━━ Supplied records ━━

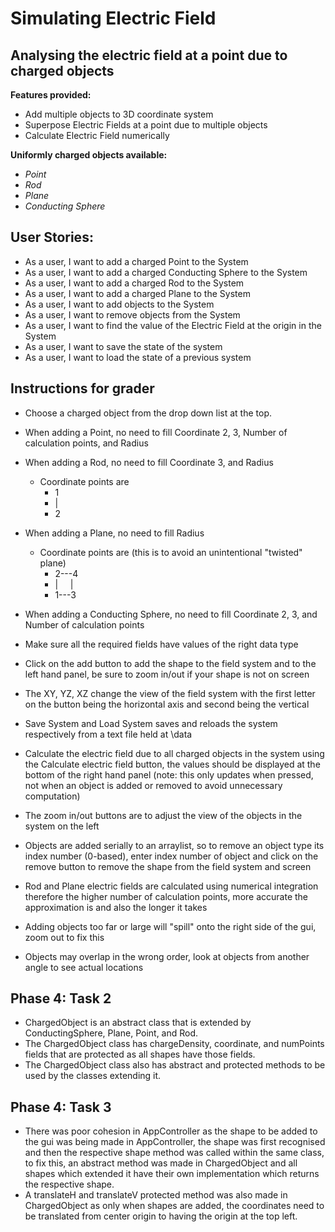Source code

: # Simulating Electric Field

## Analysing the electric field at a point due to charged objects

**Features provided:**
- Add multiple objects to 3D coordinate system
- Superpose Electric Fields at a point due to multiple objects
- Calculate Electric Field numerically

**Uniformly charged objects available:**
- *Point*
- *Rod*
- *Plane*
- *Conducting Sphere*

## User Stories:

- As a user, I want to add a charged Point to the System
- As a user, I want to add a charged Conducting Sphere to the System
- As a user, I want to add a charged Rod to the System
- As a user, I want to add a charged Plane to the System
- As a user, I want to add objects to the System
- As a user, I want to remove objects from the System
- As a user, I want to find the value of the Electric Field at the origin in the System
- As a user, I want to save the state of the system
- As a user, I want to load the state of a previous system

## Instructions for grader

- Choose a charged object from the drop down list at the top.

- When adding a Point, no need to fill Coordinate 2, 3, Number of calculation points, and Radius
- When adding a Rod, no need to fill Coordinate 3, and Radius
    - Coordinate points are
        - 1
        - |
        - 2
- When adding a Plane, no need to fill Radius
    - Coordinate points are (this is to avoid an unintentional "twisted" plane)
         - 2---4
         - | &nbsp;&nbsp;&nbsp; |
         - 1---3
- When adding a Conducting Sphere, no need to fill Coordinate 2, 3, and Number of calculation points 
- Make sure all the required fields have values of the right data type
- Click on the add button to add the shape to the field system and to the left hand panel, be sure to zoom in/out if 
your shape is not on screen 
- The XY, YZ, XZ change the view of the field system with the first letter on the button being the horizontal axis and 
second being the vertical
- Save System and Load System saves and reloads the system respectively from a text file held at \data 
- Calculate the electric field due to all charged objects in the system using the Calculate electric field button, the 
values should be displayed at the bottom of the right hand panel (note: this only updates when pressed, not when an
object is added or removed to avoid unnecessary computation)
- The zoom in/out buttons are to adjust the view of the objects in the system on the left
- Objects are added serially to an arraylist, so to remove an object type its index number (0-based), enter index number
of object and click on the remove button to remove the shape from the field system and screen
- Rod and Plane electric fields are calculated using numerical integration therefore the higher number of calculation 
points, more accurate the approximation is and also the longer it takes 
- Adding objects too far or large will "spill" onto the right side of the gui, zoom out to fix this
- Objects may overlap in the wrong order, look at objects from another angle to see actual locations

## Phase 4: Task 2

- ChargedObject is an abstract class that is extended by ConductingSphere, Plane, Point, and Rod. 
- The ChargedObject class has chargeDensity, coordinate, and numPoints fields that are protected as all shapes have
those fields.
- The ChargedObject class also has abstract and protected methods to be used by the classes extending it.

## Phase 4: Task 3

- There was poor cohesion in AppController as the shape to be added to the gui was being made in AppController, the
shape was first recognised and then the respective shape method was called within the same class,
to fix this, an abstract method was made in ChargedObject and all shapes which extended it have their own implementation
which returns the respective shape.
- A translateH and translateV protected method was also made in ChargedObject as only when shapes are added, the 
coordinates need to be translated from center origin to having the origin at the top left.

━━━

Exercise goal: Working from the listing above, pick out every line that has "avoid" and copy it.

Result for this exercise:
    - Coordinate points are (this is to avoid an unintentional "twisted" plane)
object is added or removed to avoid unnecessary computation)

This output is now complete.